TASK: Below is a listing from which only part is wanted; return exactly the lines from the one with "- **Comment**: None" up to and including the one with "- **Updated**: 2020-09-20 17:53:51+00:00".
BEGIN
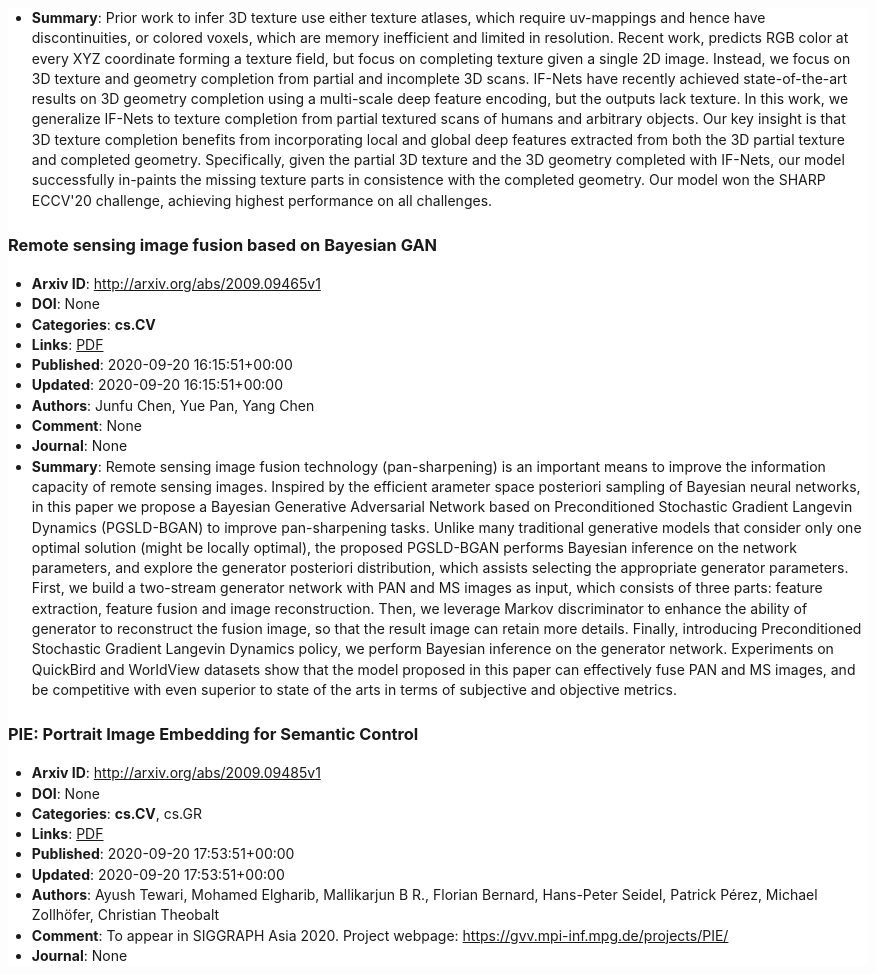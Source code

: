- **Summary**: Prior work to infer 3D texture use either texture atlases, which require uv-mappings and hence have discontinuities, or colored voxels, which are memory inefficient and limited in resolution. Recent work, predicts RGB color at every XYZ coordinate forming a texture field, but focus on completing texture given a single 2D image. Instead, we focus on 3D texture and geometry completion from partial and incomplete 3D scans. IF-Nets have recently achieved state-of-the-art results on 3D geometry completion using a multi-scale deep feature encoding, but the outputs lack texture. In this work, we generalize IF-Nets to texture completion from partial textured scans of humans and arbitrary objects. Our key insight is that 3D texture completion benefits from incorporating local and global deep features extracted from both the 3D partial texture and completed geometry. Specifically, given the partial 3D texture and the 3D geometry completed with IF-Nets, our model successfully in-paints the missing texture parts in consistence with the completed geometry. Our model won the SHARP ECCV'20 challenge, achieving highest performance on all challenges.



### Remote sensing image fusion based on Bayesian GAN
- **Arxiv ID**: http://arxiv.org/abs/2009.09465v1
- **DOI**: None
- **Categories**: **cs.CV**
- **Links**: [PDF](http://arxiv.org/pdf/2009.09465v1)
- **Published**: 2020-09-20 16:15:51+00:00
- **Updated**: 2020-09-20 16:15:51+00:00
- **Authors**: Junfu Chen, Yue Pan, Yang Chen
- **Comment**: None
- **Journal**: None
- **Summary**: Remote sensing image fusion technology (pan-sharpening) is an important means to improve the information capacity of remote sensing images. Inspired by the efficient arameter space posteriori sampling of Bayesian neural networks, in this paper we propose a Bayesian Generative Adversarial Network based on Preconditioned Stochastic Gradient Langevin Dynamics (PGSLD-BGAN) to improve pan-sharpening tasks. Unlike many traditional generative models that consider only one optimal solution (might be locally optimal), the proposed PGSLD-BGAN performs Bayesian inference on the network parameters, and explore the generator posteriori distribution, which assists selecting the appropriate generator parameters. First, we build a two-stream generator network with PAN and MS images as input, which consists of three parts: feature extraction, feature fusion and image reconstruction. Then, we leverage Markov discriminator to enhance the ability of generator to reconstruct the fusion image, so that the result image can retain more details. Finally, introducing Preconditioned Stochastic Gradient Langevin Dynamics policy, we perform Bayesian inference on the generator network. Experiments on QuickBird and WorldView datasets show that the model proposed in this paper can effectively fuse PAN and MS images, and be competitive with even superior to state of the arts in terms of subjective and objective metrics.



### PIE: Portrait Image Embedding for Semantic Control
- **Arxiv ID**: http://arxiv.org/abs/2009.09485v1
- **DOI**: None
- **Categories**: **cs.CV**, cs.GR
- **Links**: [PDF](http://arxiv.org/pdf/2009.09485v1)
- **Published**: 2020-09-20 17:53:51+00:00
- **Updated**: 2020-09-20 17:53:51+00:00
- **Authors**: Ayush Tewari, Mohamed Elgharib, Mallikarjun B R., Florian Bernard, Hans-Peter Seidel, Patrick Pérez, Michael Zollhöfer, Christian Theobalt
- **Comment**: To appear in SIGGRAPH Asia 2020. Project webpage:
  https://gvv.mpi-inf.mpg.de/projects/PIE/
- **Journal**: None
END
OUTPUT OF THE EXERCISE:
- **Comment**: None
- **Journal**: None
- **Summary**: Remote sensing image fusion technology (pan-sharpening) is an important means to improve the information capacity of remote sensing images. Inspired by the efficient arameter space posteriori sampling of Bayesian neural networks, in this paper we propose a Bayesian Generative Adversarial Network based on Preconditioned Stochastic Gradient Langevin Dynamics (PGSLD-BGAN) to improve pan-sharpening tasks. Unlike many traditional generative models that consider only one optimal solution (might be locally optimal), the proposed PGSLD-BGAN performs Bayesian inference on the network parameters, and explore the generator posteriori distribution, which assists selecting the appropriate generator parameters. First, we build a two-stream generator network with PAN and MS images as input, which consists of three parts: feature extraction, feature fusion and image reconstruction. Then, we leverage Markov discriminator to enhance the ability of generator to reconstruct the fusion image, so that the result image can retain more details. Finally, introducing Preconditioned Stochastic Gradient Langevin Dynamics policy, we perform Bayesian inference on the generator network. Experiments on QuickBird and WorldView datasets show that the model proposed in this paper can effectively fuse PAN and MS images, and be competitive with even superior to state of the arts in terms of subjective and objective metrics.



### PIE: Portrait Image Embedding for Semantic Control
- **Arxiv ID**: http://arxiv.org/abs/2009.09485v1
- **DOI**: None
- **Categories**: **cs.CV**, cs.GR
- **Links**: [PDF](http://arxiv.org/pdf/2009.09485v1)
- **Published**: 2020-09-20 17:53:51+00:00
- **Updated**: 2020-09-20 17:53:51+00:00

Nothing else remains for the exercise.